§ AVAILABLE RECORDS
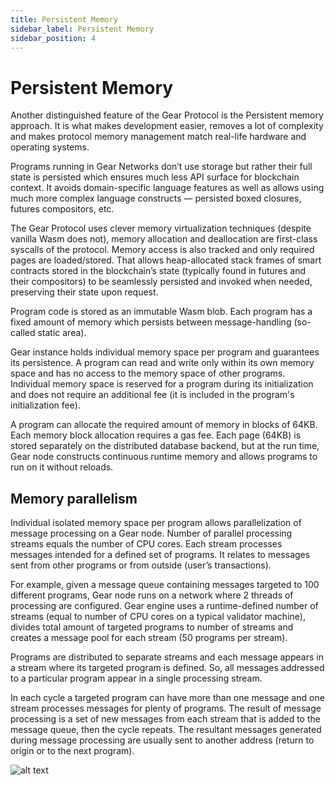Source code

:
 ```yaml
---
title: Persistent Memory
sidebar_label: Persistent Memory
sidebar_position: 4
---
```


# Persistent Memory

Another distinguished feature of the Gear Protocol is the Persistent memory approach. It is what makes development easier, removes a lot of complexity and makes protocol memory management match real-life hardware and operating systems.

Programs running in Gear Networks don’t use storage but rather their full state is persisted which ensures much less API surface for blockchain context. It avoids domain-specific language features as well as allows using much more complex language constructs — persisted boxed closures, futures compositors, etc.

The Gear Protocol uses clever memory virtualization techniques (despite vanilla Wasm does not), memory allocation and deallocation are first-class syscalls of the protocol. Memory access is also tracked and only required pages are loaded/stored. That allows heap-allocated stack frames of smart contracts stored in the blockchain’s state (typically found in futures and their compositors) to be seamlessly persisted and invoked when needed, preserving their state upon request.

Program code is stored as an immutable Wasm blob. Each program has a fixed amount of memory which persists between message-handling (so-called static area).

Gear instance holds individual memory space per program and guarantees its persistence. A program can read and write only within its own memory space and has no access to the memory space of other programs. Individual memory space is reserved for a program during its initialization and does not require an additional fee (it is included in the program's initialization fee).

A program can allocate the required amount of memory in blocks of 64KB. Each memory block allocation requires a gas fee. Each page (64KB) is stored separately on the distributed database backend, but at the run time, Gear node constructs continuous runtime memory and allows programs to run on it without reloads.

## Memory parallelism

Individual isolated memory space per program allows parallelization of message processing on a Gear node. Number of parallel processing streams equals the number of CPU cores. Each stream processes messages intended for a defined set of programs. It relates to messages sent from other programs or from outside (user’s transactions).

For example, given a message queue containing messages targeted to 100 different programs, Gear node runs on a network where 2 threads of processing are configured. Gear engine uses a runtime-defined number of streams (equal to number of CPU cores on a typical validator machine), divides total amount of targeted programs to number of streams and creates a message pool for each stream (50 programs per stream).

Programs are distributed to separate streams and each message appears in a stream where its targeted program is defined. So, all messages addressed to a particular program appear in a single processing stream.

In each cycle a targeted program can have more than one message and one stream processes messages for plenty of programs. The result of message processing is a set of new messages from each stream that is added to the message queue, then the cycle repeats. The resultant messages generated during message processing are usually sent to another address (return to origin or to the next program).

![alt text](/assets/message-parallelism.jpg)
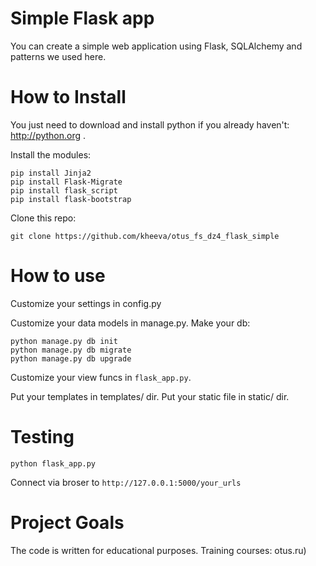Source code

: # Simple Flask app

You can create a simple web application using Flask, SQLAlchemy and patterns we used here. 


# How to Install

You just need to download and install python if you already haven't: http://python.org .

Install the modules:
```
pip install Jinja2
pip install Flask-Migrate
pip install flask_script
pip install flask-bootstrap

```

Clone this repo:
```
git clone https://github.com/kheeva/otus_fs_dz4_flask_simple
```

# How to use
Customize your settings in config.py

Customize your data models in manage.py.
Make your db:
```
python manage.py db init
python manage.py db migrate
python manage.py db upgrade
```

Customize your view funcs in `flask_app.py`.

Put your templates in templates/ dir.
Put your static file in static/ dir.

# Testing

```
python flask_app.py
```

Connect via broser to `http://127.0.0.1:5000/your_urls`

# Project Goals

The code is written for educational purposes. Training courses: otus.ru)
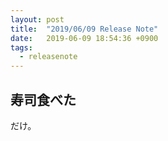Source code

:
 ```yaml
---
layout: post
title:  "2019/06/09 Release Note"
date:   2019-06-09 18:54:36 +0900
tags:
  - releasenote
---
```


## 寿司食べた

だけ。
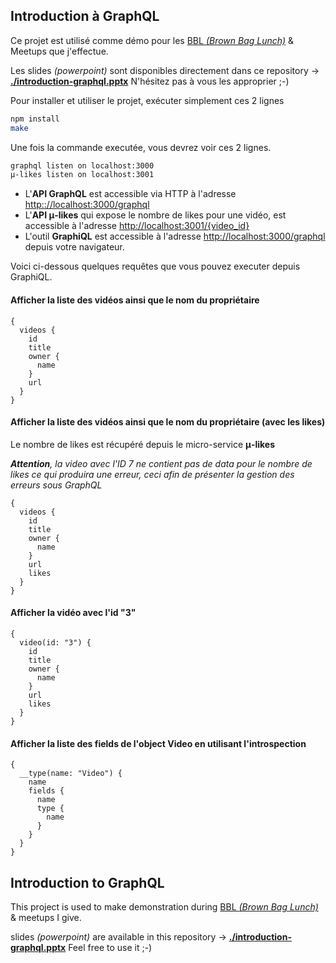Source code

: ## Introduction à GraphQL

Ce projet est utilisé comme démo pour les [BBL _(Brown Bag Lunch)_](http://brownbaglunch.fr) &
Meetups que j'effectue.

Les slides _(powerpoint)_ sont disponibles directement dans ce repository -> **[./introduction-graphql.pptx](https://github.com/tsunammis/intro-graphql/blob/master/introduction-graphql.pptx)** N'hésitez pas à vous les approprier ;-)

Pour installer et utiliser le projet, exécuter simplement ces 2 lignes

```bash
npm install
make
```

Une fois la commande executée, vous devrez voir ces 2 lignes.

```bash
graphql listen on localhost:3000
μ-likes listen on localhost:3001
```

* L'**API GraphQL** est accessible via HTTP à l'adresse [http:://localhost:3000/graphql](http:://localhost:3000/graphql)
* L'**API μ-likes** qui expose le nombre de likes pour une vidéo, est accessible à l'adresse [http://localhost:3001/{video_id}](http://localhost:3001/1)
* L'outil **GraphiQL** est accessible à l'adresse [http://localhost:3000/graphql](http://localhost:3000/graphql) depuis votre navigateur.

Voici ci-dessous quelques requêtes que vous pouvez executer depuis GraphiQL.

#### Afficher la liste des vidéos ainsi que le nom du propriétaire
```
{
  videos {
    id
    title
    owner {
      name
    }
    url
  }
}
```

#### Afficher la liste des vidéos ainsi que le nom du propriétaire (avec les likes)

Le nombre de likes est récupéré depuis le micro-service **μ-likes**

_**Attention**, la video avec l'ID 7 ne contient pas de data pour le nombre de likes
ce qui produira une erreur, ceci afin de présenter la gestion des erreurs sous
GraphQL_
```
{
  videos {
    id
    title
    owner {
      name
    }
    url
    likes
  }
}
```

#### Afficher la vidéo avec l'id "3"
```
{
  video(id: "3") {
    id
    title
    owner {
      name
    }
    url
    likes
  }
}
```

#### Afficher la liste des fields de l'object Video en utilisant l'introspection

```
{
  __type(name: "Video") {
    name
    fields {
      name
      type {
        name
      }
    }
  }
}
```

## Introduction to GraphQL

This project is used to make demonstration during [BBL _(Brown Bag Lunch)_](http://brownbaglunch.fr) & meetups I give.

slides _(powerpoint)_ are available in this repository -> **[./introduction-graphql.pptx](https://github.com/tsunammis/intro-graphql/blob/master/introduction-graphql.pptx)** Feel free to use it ;-)
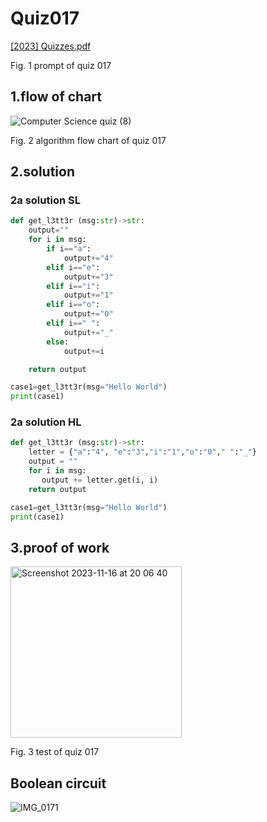 # Quiz017
[[2023] Quizzes.pdf](https://github.com/Happa1/unit1-2024/files/13376751/2023.Quizzes.pdf)

Fig. 1 prompt of quiz 017

## 1.flow of chart
![Computer Science quiz (8)](https://github.com/Happa1/unit1-2024/assets/142579414/de2997e1-6a9e-48a4-9fb5-cc13bffa1ab1)


Fig. 2 algorithm flow chart of quiz 017

## 2.solution
### 2a solution SL
```.py
def get_l3tt3r (msg:str)->str:
    output=""
    for i in msg:
        if i=="a":
            output+="4"
        elif i=="e":
            output+="3"
        elif i=="i":
            output+="1"
        elif i=="o":
            output+="0"
        elif i==" ":
            output+="_"
        else:
            output+=i

    return output

case1=get_l3tt3r(msg="Hello World")
print(case1)
```

### 2a solution HL
```.py
def get_l3tt3r (msg:str)->str:
    letter = {"a":"4", "e":"3","i":"1","o":"0"," ":"_"}
    output = ""
    for i in msg:
       output += letter.get(i, i)
    return output

case1=get_l3tt3r(msg="Hello World")
print(case1)
```

## 3.proof of work
<img width="274" alt="Screenshot 2023-11-16 at 20 06 40" src="https://github.com/Happa1/unit1-2024/assets/142579414/ceed42e6-530d-4f09-86a4-ea6f0dbad7af">

Fig. 3 test of quiz 017

## Boolean circuit
![IMG_0171](https://github.com/Happa1/unit1-2024/assets/142579414/37f9aa35-2bcb-45b5-85d8-760279d34664)

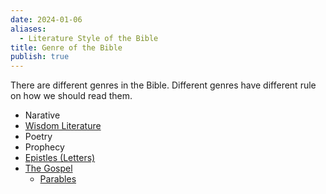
```yaml
---
date: 2024-01-06
aliases:
  - Literature Style of the Bible
title: Genre of the Bible
publish: true
---
```

There are different genres in the Bible. Different genres have different rule on how we should read them.

- Narative
- [Wisdom Literature](../../Wisdom%20Literature.md)
- Poetry
- Prophecy
- [Epistles (Letters)](./Epistles.md)
- [The Gospel](./The%20Gospel.md)
	- [Parables](../../Parables.md)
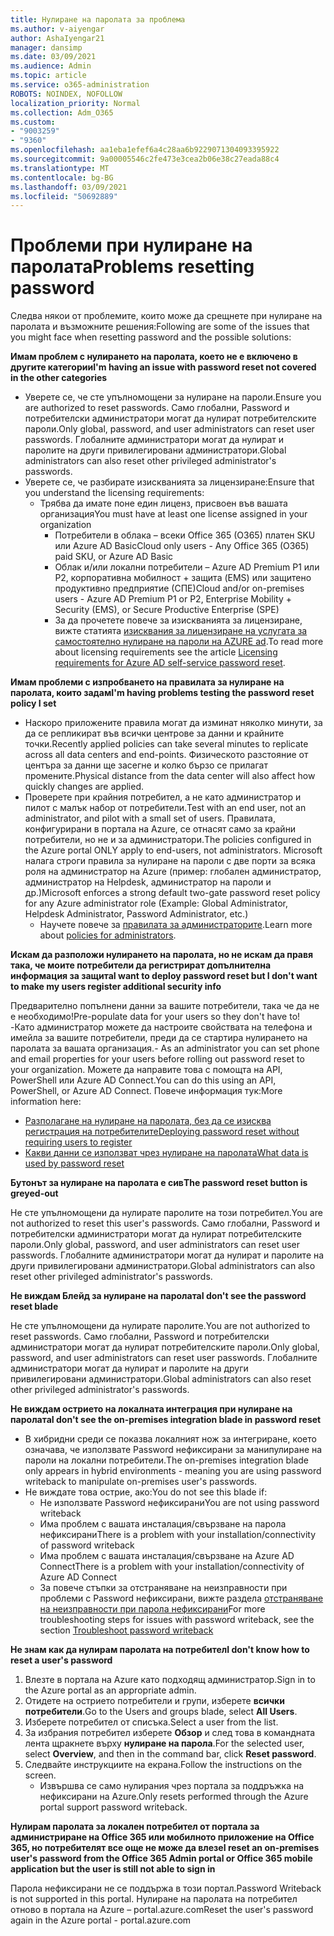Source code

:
 ```yaml
---
title: Нулиране на паролата за проблема
ms.author: v-aiyengar
author: AshaIyengar21
manager: dansimp
ms.date: 03/09/2021
ms.audience: Admin
ms.topic: article
ms.service: o365-administration
ROBOTS: NOINDEX, NOFOLLOW
localization_priority: Normal
ms.collection: Adm_O365
ms.custom:
- "9003259"
- "9360"
ms.openlocfilehash: aa1eba1efef6a4c28aa6b9229071304093395922
ms.sourcegitcommit: 9a00005546c2fe473e3cea2b06e38c27eada88c4
ms.translationtype: MT
ms.contentlocale: bg-BG
ms.lasthandoff: 03/09/2021
ms.locfileid: "50692889"
---
```

# <a name="problems-resetting-password"></a><span data-ttu-id="9efac-102">Проблеми при нулиране на паролата</span><span class="sxs-lookup"><span data-stu-id="9efac-102">Problems resetting password</span></span>

<span data-ttu-id="9efac-103">Следва някои от проблемите, които може да срещнете при нулиране на паролата и възможните решения:</span><span class="sxs-lookup"><span data-stu-id="9efac-103">Following are some of the issues that you might face when resetting password and the possible solutions:</span></span>

<span data-ttu-id="9efac-104">**Имам проблем с нулирането на паролата, което не е включено в другите категории**</span><span class="sxs-lookup"><span data-stu-id="9efac-104">**I'm having an issue with password reset not covered in the other categories**</span></span>

- <span data-ttu-id="9efac-105">Уверете се, че сте упълномощени за нулиране на пароли.</span><span class="sxs-lookup"><span data-stu-id="9efac-105">Ensure you are authorized to reset passwords.</span></span> <span data-ttu-id="9efac-106">Само глобални, Password и потребителски администратори могат да нулират потребителските пароли.</span><span class="sxs-lookup"><span data-stu-id="9efac-106">Only global, password, and user administrators can reset user passwords.</span></span> <span data-ttu-id="9efac-107">Глобалните администратори могат да нулират и паролите на други привилегировани администратори.</span><span class="sxs-lookup"><span data-stu-id="9efac-107">Global administrators can also reset other privileged administrator's passwords.</span></span>
- <span data-ttu-id="9efac-108">Уверете се, че разбирате изискванията за лицензиране:</span><span class="sxs-lookup"><span data-stu-id="9efac-108">Ensure that you understand the licensing requirements:</span></span>
    - <span data-ttu-id="9efac-109">Трябва да имате поне един лиценз, присвоен във вашата организация</span><span class="sxs-lookup"><span data-stu-id="9efac-109">You must have at least one license assigned in your organization</span></span>
        - <span data-ttu-id="9efac-110">Потребители в облака – всеки Office 365 (O365) платен SKU или Azure AD Basic</span><span class="sxs-lookup"><span data-stu-id="9efac-110">Cloud only users - Any Office 365 (O365) paid SKU, or Azure AD Basic</span></span>
        - <span data-ttu-id="9efac-111">Облак и/или локални потребители – Azure AD Premium P1 или P2, корпоративна мобилност + защита (EMS) или защитено продуктивно предприятие (СПЕ)</span><span class="sxs-lookup"><span data-stu-id="9efac-111">Cloud and/or on-premises users - Azure AD Premium P1 or P2, Enterprise Mobility + Security (EMS), or Secure Productive Enterprise (SPE)</span></span>
        - <span data-ttu-id="9efac-112">За да прочетете повече за изискванията за лицензиране, вижте статията [изисквания за лицензиране на услугата за самостоятелно нулиране на пароли на AZURE ad](https://docs.microsoft.com/azure/active-directory/active-directory-passwords-licensing?WT.mc_id=Portal-Microsoft_Azure_Support).</span><span class="sxs-lookup"><span data-stu-id="9efac-112">To read more about licensing requirements see the article [Licensing requirements for Azure AD self-service password reset](https://docs.microsoft.com/azure/active-directory/active-directory-passwords-licensing?WT.mc_id=Portal-Microsoft_Azure_Support).</span></span>

<span data-ttu-id="9efac-113">**Имам проблеми с изпробването на правилата за нулиране на паролата, които задам**</span><span class="sxs-lookup"><span data-stu-id="9efac-113">**I'm having problems testing the password reset policy I set**</span></span>

- <span data-ttu-id="9efac-114">Наскоро приложените правила могат да изминат няколко минути, за да се репликират във всички центрове за данни и крайните точки.</span><span class="sxs-lookup"><span data-stu-id="9efac-114">Recently applied policies can take several minutes to replicate across all data centers and end-points.</span></span> <span data-ttu-id="9efac-115">Физическото разстояние от центъра за данни ще засегне и колко бързо се прилагат промените.</span><span class="sxs-lookup"><span data-stu-id="9efac-115">Physical distance from the data center will also affect how quickly changes are applied.</span></span>
- <span data-ttu-id="9efac-116">Проверете при крайния потребител, а не като администратор и пилот с малък набор от потребители.</span><span class="sxs-lookup"><span data-stu-id="9efac-116">Test with an end user, not an administrator, and pilot with a small set of users.</span></span> <span data-ttu-id="9efac-117">Правилата, конфигурирани в портала на Azure, се отнасят само за крайни потребители, но не и за администратори.</span><span class="sxs-lookup"><span data-stu-id="9efac-117">The policies configured in the Azure portal ONLY apply to end-users, not administrators.</span></span> <span data-ttu-id="9efac-118">Microsoft налага строги правила за нулиране на пароли с две порти за всяка роля на администратор на Azure (пример: глобален администратор, администратор на Helpdesk, администратор на пароли и др.)</span><span class="sxs-lookup"><span data-stu-id="9efac-118">Microsoft enforces a strong default two-gate password reset policy for any Azure administrator role (Example: Global Administrator, Helpdesk Administrator, Password Administrator, etc.)</span></span>
    - <span data-ttu-id="9efac-119">Научете повече за [правилата за администраторите](https://docs.microsoft.com/azure/active-directory/active-directory-passwords-policy?WT.mc_id=Portal-Microsoft_Azure_Support#administrator-password-policy-differences).</span><span class="sxs-lookup"><span data-stu-id="9efac-119">Learn more about [policies for administrators](https://docs.microsoft.com/azure/active-directory/active-directory-passwords-policy?WT.mc_id=Portal-Microsoft_Azure_Support#administrator-password-policy-differences).</span></span>

<span data-ttu-id="9efac-120">**Искам да разположи нулирането на паролата, но не искам да правя така, че моите потребители да регистрират допълнителна информация за защита**</span><span class="sxs-lookup"><span data-stu-id="9efac-120">**I want to deploy password reset but I don't want to make my users register additional security info**</span></span>

<span data-ttu-id="9efac-121">Предварително попълнени данни за вашите потребители, така че да не е необходимо!</span><span class="sxs-lookup"><span data-stu-id="9efac-121">Pre-populate data for your users so they don't have to!</span></span> <span data-ttu-id="9efac-122">-Като администратор можете да настроите свойствата на телефона и имейла за вашите потребители, преди да се стартира нулирането на паролата за вашата организация.</span><span class="sxs-lookup"><span data-stu-id="9efac-122">- As an administrator you can set phone and email properties for your users before rolling out password reset to your organization.</span></span> <span data-ttu-id="9efac-123">Можете да направите това с помощта на API, PowerShell или Azure AD Connect.</span><span class="sxs-lookup"><span data-stu-id="9efac-123">You can do this using an API, PowerShell, or Azure AD Connect.</span></span> <span data-ttu-id="9efac-124">Повече информация тук:</span><span class="sxs-lookup"><span data-stu-id="9efac-124">More information here:</span></span>
- [<span data-ttu-id="9efac-125">Разполагане на нулиране на паролата, без да се изисква регистрация на потребителите</span><span class="sxs-lookup"><span data-stu-id="9efac-125">Deploying password reset without requiring users to register</span></span>](https://docs.microsoft.com/azure/active-directory/active-directory-passwords-policy?WT.mc_id=Portal-Microsoft_Azure_Support#administrator-password-policy-differences)
- [<span data-ttu-id="9efac-126">Какви данни се използват чрез нулиране на паролата</span><span class="sxs-lookup"><span data-stu-id="9efac-126">What data is used by password reset</span></span>](https://docs.microsoft.com/azure/active-directory/active-directory-passwords-data?WT.mc_id=Portal-Microsoft_Azure_Support)

<span data-ttu-id="9efac-127">**Бутонът за нулиране на паролата е сив**</span><span class="sxs-lookup"><span data-stu-id="9efac-127">**The password reset button is greyed-out**</span></span>

<span data-ttu-id="9efac-128">Не сте упълномощени да нулирате паролите на този потребител.</span><span class="sxs-lookup"><span data-stu-id="9efac-128">You are not authorized to reset this user's passwords.</span></span> <span data-ttu-id="9efac-129">Само глобални, Password и потребителски администратори могат да нулират потребителските пароли.</span><span class="sxs-lookup"><span data-stu-id="9efac-129">Only global, password, and user administrators can reset user passwords.</span></span> <span data-ttu-id="9efac-130">Глобалните администратори могат да нулират и паролите на други привилегировани администратори.</span><span class="sxs-lookup"><span data-stu-id="9efac-130">Global administrators can also reset other privileged administrator's passwords.</span></span>

<span data-ttu-id="9efac-131">**Не виждам Блейд за нулиране на паролата**</span><span class="sxs-lookup"><span data-stu-id="9efac-131">**I don't see the password reset blade**</span></span>

<span data-ttu-id="9efac-132">Не сте упълномощени да нулирате паролите.</span><span class="sxs-lookup"><span data-stu-id="9efac-132">You are not authorized to reset passwords.</span></span> <span data-ttu-id="9efac-133">Само глобални, Password и потребителски администратори могат да нулират потребителските пароли.</span><span class="sxs-lookup"><span data-stu-id="9efac-133">Only global, password, and user administrators can reset user passwords.</span></span> <span data-ttu-id="9efac-134">Глобалните администратори могат да нулират и паролите на други привилегировани администратори.</span><span class="sxs-lookup"><span data-stu-id="9efac-134">Global administrators can also reset other privileged administrator's passwords.</span></span>

<span data-ttu-id="9efac-135">**Не виждам острието на локалната интеграция при нулиране на паролата**</span><span class="sxs-lookup"><span data-stu-id="9efac-135">**I don't see the on-premises integration blade in password reset**</span></span>

- <span data-ttu-id="9efac-136">В хибридни среди се показва локалният нож за интегриране, което означава, че използвате Password нефиксирани за манипулиране на пароли на локални потребители.</span><span class="sxs-lookup"><span data-stu-id="9efac-136">The on-premises integration blade only appears in hybrid environments - meaning you are using password writeback to manipulate on-premises user's passwords.</span></span>
- <span data-ttu-id="9efac-137">Не виждате това острие, ако:</span><span class="sxs-lookup"><span data-stu-id="9efac-137">You do not see this blade if:</span></span>
    - <span data-ttu-id="9efac-138">Не използвате Password нефиксирани</span><span class="sxs-lookup"><span data-stu-id="9efac-138">You are not using password writeback</span></span>
    - <span data-ttu-id="9efac-139">Има проблем с вашата инсталация/свързване на парола нефиксирани</span><span class="sxs-lookup"><span data-stu-id="9efac-139">There is a problem with your installation/connectivity of password writeback</span></span>
    - <span data-ttu-id="9efac-140">Има проблем с вашата инсталация/свързване на Azure AD Connect</span><span class="sxs-lookup"><span data-stu-id="9efac-140">There is a problem with your installation/connectivity of Azure AD Connect</span></span>
    - <span data-ttu-id="9efac-141">За повече стъпки за отстраняване на неизправности при проблеми с Password нефиксирани, вижте раздела [отстраняване на неизправности при парола нефиксирани](https://docs.microsoft.com/azure/active-directory/active-directory-passwords-data?WT.mc_id=Portal-Microsoft_Azure_Support)</span><span class="sxs-lookup"><span data-stu-id="9efac-141">For more troubleshooting steps for issues with password writeback, see the section [Troubleshoot password writeback](https://docs.microsoft.com/azure/active-directory/active-directory-passwords-data?WT.mc_id=Portal-Microsoft_Azure_Support)</span></span>

<span data-ttu-id="9efac-142">**Не знам как да нулирам паролата на потребител**</span><span class="sxs-lookup"><span data-stu-id="9efac-142">**I don't know how to reset a user's password**</span></span>

1. <span data-ttu-id="9efac-143">Влезте в портала на Azure като подходящ администратор.</span><span class="sxs-lookup"><span data-stu-id="9efac-143">Sign in to the Azure portal as an appropriate admin.</span></span>
1. <span data-ttu-id="9efac-144">Отидете на острието потребители и групи, изберете **всички потребители**.</span><span class="sxs-lookup"><span data-stu-id="9efac-144">Go to the Users and groups blade, select **All Users**.</span></span>
1. <span data-ttu-id="9efac-145">Изберете потребител от списъка.</span><span class="sxs-lookup"><span data-stu-id="9efac-145">Select a user from the list.</span></span>
1. <span data-ttu-id="9efac-146">За избрания потребител изберете **Обзор** и след това в командната лента щракнете върху **нулиране на парола**.</span><span class="sxs-lookup"><span data-stu-id="9efac-146">For the selected user, select **Overview**, and then in the command bar, click **Reset password**.</span></span>
1. <span data-ttu-id="9efac-147">Следвайте инструкциите на екрана.</span><span class="sxs-lookup"><span data-stu-id="9efac-147">Follow the instructions on the screen.</span></span>
    - <span data-ttu-id="9efac-148">Извършва се само нулирания чрез портала за поддръжка на нефиксирани на Azure.</span><span class="sxs-lookup"><span data-stu-id="9efac-148">Only resets performed through the Azure portal support password writeback.</span></span>

<span data-ttu-id="9efac-149">**Нулирам паролата за локален потребител от портала за администриране на Office 365 или мобилното приложение на Office 365, но потребителят все още не може да влезе**</span><span class="sxs-lookup"><span data-stu-id="9efac-149">**I reset an on-premises user's password from the Office 365 Admin portal or Office 365 mobile application but the user is still not able to sign in**</span></span>

<span data-ttu-id="9efac-150">Парола нефиксирани не се поддържа в този портал.</span><span class="sxs-lookup"><span data-stu-id="9efac-150">Password Writeback is not supported in this portal.</span></span> <span data-ttu-id="9efac-151">Нулиране на паролата на потребител отново в портала на Azure – portal.azure.com</span><span class="sxs-lookup"><span data-stu-id="9efac-151">Reset the user's password again in the Azure portal - portal.azure.com</span></span>

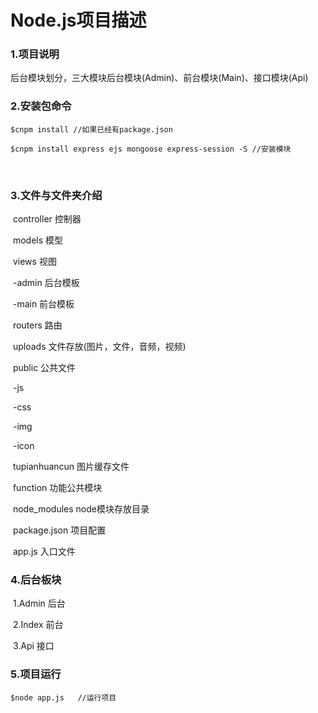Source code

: # Node.js项目描述

### 1.项目说明

​		后台模块划分，三大模块后台模块(Admin)、前台模块(Main)、接口模块(Api)



### 2.安装包命令

```
$cnpm install //如果已经有package.json

$cnpm install express ejs mongoose express-session -S //安装模块
```

​		

### 3.文件与文件夹介绍

​		controller  控制器

​		models       模型

​		views           视图

​				-admin	后台模板

​				-main	  前台模板

​		routers		路由

​		uploads		文件存放(图片，文件，音频，视频)

​		public		   公共文件

​				-js

​				-css

​				-img

​				-icon

​		tupianhuancun	图片缓存文件

​		function		功能公共模块

​		node_modules		node模块存放目录

​		package.json		项目配置

​		app.js		入口文件



### 4.后台板块

​	1.Admin	后台	

​	2.Index	  前台

​	3.Api	  接口



### 5.项目运行

```
$node app.js   //运行项目
```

§ TASK OBJECTIVE
Look above for the line with "## 2.solution", then give again exactly every line from there through the line with "- [Epistles (Letters)](./Epistles.md)", skipping the pictures.

§ WRITTEN ANSWER
## 2.solution
### 2a solution SL
```.py
def get_l3tt3r (msg:str)->str:
    output=""
    for i in msg:
        if i=="a":
            output+="4"
        elif i=="e":
            output+="3"
        elif i=="i":
            output+="1"
        elif i=="o":
            output+="0"
        elif i==" ":
            output+="_"
        else:
            output+=i

    return output

case1=get_l3tt3r(msg="Hello World")
print(case1)
```

### 2a solution HL
```.py
def get_l3tt3r (msg:str)->str:
    letter = {"a":"4", "e":"3","i":"1","o":"0"," ":"_"}
    output = ""
    for i in msg:
       output += letter.get(i, i)
    return output

case1=get_l3tt3r(msg="Hello World")
print(case1)
```

## 3.proof of work
<img width="274" alt="Screenshot 2023-11-16 at 20 06 40" src="https://github.com/Happa1/unit1-2024/assets/142579414/ceed42e6-530d-4f09-86a4-ea6f0dbad7af">

Fig. 3 test of quiz 017

## Boolean circuit
![IMG_0171](https://github.com/Happa1/unit1-2024/assets/142579414/37f9aa35-2bcb-45b5-85d8-760279d34664)

```yaml
---
date: 2024-01-06
aliases:
  - Literature Style of the Bible
title: Genre of the Bible
publish: true
---
```

There are different genres in the Bible. Different genres have different rule on how we should read them.

- Narative
- [Wisdom Literature](../../Wisdom%20Literature.md)
- Poetry
- Prophecy
- [Epistles (Letters)](./Epistles.md)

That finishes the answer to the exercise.